Grouping by ForeignKey with a limit per group

I have a scenario where I would like to query a model and produce limited groups of records in relation to a foreign key. Here’s an example to illustrate.

from django.conf import settings
from django.db import models

class Project(models.Model):
    """The model that I want to group by"""
    user = models.ForeignKey(settings.AUTH_USER_MODEL)

class Task(models.Model):
    """The model that I want to put into groups"""
    project = models.ForeignKey(Project, related_name="tasks")

If I don’t care about an N+1 query bug, then I know I can do something like:

limit = 5
projects = Project.objects.filter(user=user)  # user fetched earlier
for project in projects:
    tasks = project.tasks.all()[:limit]

What I’m trying to get here is “the next 5 tasks for each project for the user.” This example uses the default id ordering.

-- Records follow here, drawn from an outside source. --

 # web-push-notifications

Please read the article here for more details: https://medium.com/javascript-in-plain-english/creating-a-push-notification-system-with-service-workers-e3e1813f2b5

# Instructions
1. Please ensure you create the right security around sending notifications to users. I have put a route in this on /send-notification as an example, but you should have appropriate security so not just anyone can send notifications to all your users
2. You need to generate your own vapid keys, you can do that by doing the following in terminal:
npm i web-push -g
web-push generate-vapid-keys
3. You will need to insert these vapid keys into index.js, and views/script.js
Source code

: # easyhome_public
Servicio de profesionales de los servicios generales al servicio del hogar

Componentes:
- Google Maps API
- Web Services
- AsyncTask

The real constraints have order significance, but I didn’t want to throw up too much code.

I could flip this on its head and do something like:

tasks = Task.objects.filter(project__user=user).select_related('project')
tasks_dict = {}
for task in tasks:
    if task.project not in tasks_dict:
        tasks_dict[task.project] = []
    tasks_dict[task.project].append(task)

The problem I have with that query is that I can’t figure out how to group the resulting tasks by project and limit to 5 per project. My real world scenario would have hundreds of tasks per project so the query above would grab too much data.

I also can’t put a limit on the Task query because it wouldn’t guarantee that each project would have 5 tasks.

Is there some kind of aggregation option that I’m not aware of that could do this?

Hi

I don’t think there’s an easy way right now

This is the most popular Stack Overflow post for this question: https://stackoverflow.com/questions/57440893/limit-number-of-related-objects

Here’s the related ticket: https://code.djangoproject.com/ticket/26780

Both contain a workaround involving prefetch_related and Subquery, which will work but check the queryset.explain() on your database to see if it’s slow.

Another option is to do a second query using window functions and prefetch_related_objects() to join the Tasks back onto the projects in-memory.

Thanks, @adamchainz! You’ve at least help confirm my suspicions that there is not an obvious way to do this that I was missing.

I’ll check out the options you suggested.